За ними в традиционных маленьких треуголках, расшитых серебром и золотом, из-под которых торчат кончики косиц с бантами, выходят высокие, стройные тореро, с обвитыми бумажными цветами пиками.

Кто-то наверху произносит короткую речь, и снова гремит музыка. На короткое время арена пустеет, а потом ворота распахиваются вновь и из черного зева вырывается разгневанный бык. Один из участников представления маячит возле барьера. Наклонив голову, бык несется на него. Парень, подпрыгнув, перемахивает через барьер, и рога быка врезаются в доски. Стадион ахает. Бандерильеро выскальзывает через узкий проход на арену и взмахивает красным плащом, бык снова устремляется на него. Стадион замирает. Участник представления чуть отступает в сторону, и бык поддевает рогами плащ и проносится в каких-то десяти сантиметрах от человека.

Стадион оглашается довольными выкриками. Бык быстро разворачивается, и в этот момент на арену выезжает один из главных участников представления. Забыв о красном плаще, бык снова устремляется на лошадь. Кажется, ну все, конец! Сейчас он вонзит ей в бок свои острые рога. Кажется каким-то чудом, что лошадь прыжком уходит от удара быка.

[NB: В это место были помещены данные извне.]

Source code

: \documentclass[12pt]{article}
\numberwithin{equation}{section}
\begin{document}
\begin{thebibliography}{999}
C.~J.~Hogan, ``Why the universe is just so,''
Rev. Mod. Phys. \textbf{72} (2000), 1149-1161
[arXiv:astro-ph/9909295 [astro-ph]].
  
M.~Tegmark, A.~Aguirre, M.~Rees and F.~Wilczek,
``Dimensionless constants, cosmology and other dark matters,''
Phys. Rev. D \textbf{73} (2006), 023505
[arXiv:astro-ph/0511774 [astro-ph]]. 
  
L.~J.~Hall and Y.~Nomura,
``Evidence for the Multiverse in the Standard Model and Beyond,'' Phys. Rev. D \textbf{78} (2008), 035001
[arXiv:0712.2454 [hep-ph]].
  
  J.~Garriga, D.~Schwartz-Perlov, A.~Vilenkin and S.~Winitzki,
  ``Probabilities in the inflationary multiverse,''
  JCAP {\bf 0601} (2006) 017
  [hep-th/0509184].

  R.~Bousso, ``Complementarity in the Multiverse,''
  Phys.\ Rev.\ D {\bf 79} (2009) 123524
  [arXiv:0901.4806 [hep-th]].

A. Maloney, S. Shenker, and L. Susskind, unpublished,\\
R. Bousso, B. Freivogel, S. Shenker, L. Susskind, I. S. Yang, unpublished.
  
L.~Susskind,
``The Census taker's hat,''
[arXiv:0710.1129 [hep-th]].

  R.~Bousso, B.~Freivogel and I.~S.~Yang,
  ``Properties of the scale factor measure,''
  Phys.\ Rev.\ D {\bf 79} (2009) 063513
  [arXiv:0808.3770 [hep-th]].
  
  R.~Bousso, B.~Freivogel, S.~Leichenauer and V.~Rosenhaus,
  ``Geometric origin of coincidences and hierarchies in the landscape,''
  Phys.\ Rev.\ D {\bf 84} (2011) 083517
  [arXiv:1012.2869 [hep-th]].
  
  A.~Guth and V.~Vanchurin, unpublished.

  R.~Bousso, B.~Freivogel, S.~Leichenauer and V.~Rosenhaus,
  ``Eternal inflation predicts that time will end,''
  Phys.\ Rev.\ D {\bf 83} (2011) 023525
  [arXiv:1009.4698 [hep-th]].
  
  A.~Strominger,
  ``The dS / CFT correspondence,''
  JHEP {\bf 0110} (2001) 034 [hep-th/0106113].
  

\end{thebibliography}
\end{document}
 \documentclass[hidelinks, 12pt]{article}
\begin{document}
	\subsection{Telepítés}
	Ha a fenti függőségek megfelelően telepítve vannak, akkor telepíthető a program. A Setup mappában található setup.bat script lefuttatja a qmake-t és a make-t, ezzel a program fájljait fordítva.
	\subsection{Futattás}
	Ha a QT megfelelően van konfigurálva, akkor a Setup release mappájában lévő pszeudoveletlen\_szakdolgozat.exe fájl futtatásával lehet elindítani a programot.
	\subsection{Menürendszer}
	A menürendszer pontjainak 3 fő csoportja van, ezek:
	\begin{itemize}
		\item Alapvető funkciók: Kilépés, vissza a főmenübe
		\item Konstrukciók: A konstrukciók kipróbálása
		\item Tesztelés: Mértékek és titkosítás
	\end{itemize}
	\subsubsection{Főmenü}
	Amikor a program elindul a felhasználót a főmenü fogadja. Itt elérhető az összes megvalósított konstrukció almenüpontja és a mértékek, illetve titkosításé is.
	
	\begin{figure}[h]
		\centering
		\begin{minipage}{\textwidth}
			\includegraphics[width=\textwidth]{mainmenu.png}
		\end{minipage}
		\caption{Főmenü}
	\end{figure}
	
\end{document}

Рафаэль Перальта, крикнув что-то резкое и низко наклонившись с седла, вонзает в загривок быку пику. Бык попался крупный, с острыми рогами. Судя по поведению Перальта, действиями быка он доволен. В какой-то момент бык снова промчался мимо, со всей силой ударил в барьер, что рога пробили толстую доску и увязли в ней.

Публика в восторге. Стадион возбужденно гудит. Зрители поверили, что поразивший быка действовал по всем правилам классической школы.

Во время одной из наших встреч Пивоваров признался, что подобные представления не затронули его глубоко, и он тогда решил, что коррида как представление на арене в больше степени затрагивает настоящих любителей острых ощущений, а не случайных зрителей.

Представление окончилось. И в то же время усилился ветер. Он поднимал с арены ворох цветной бумаги. Зрители с нижних рядов усаживались в дорогие лимузины, с верхних рядов - старались заполнить автобусы. Одних ожидали уютные особняки, других - тесные квартиры на окраине города.

Петр Алексеевич признался, что лично он возвращался со странным чувством жалости к быку и с чувством восхищения перед смелыми участниками своеобразно праздника, именуемого корридой.

Лично нам больше по душе рыбная ловля.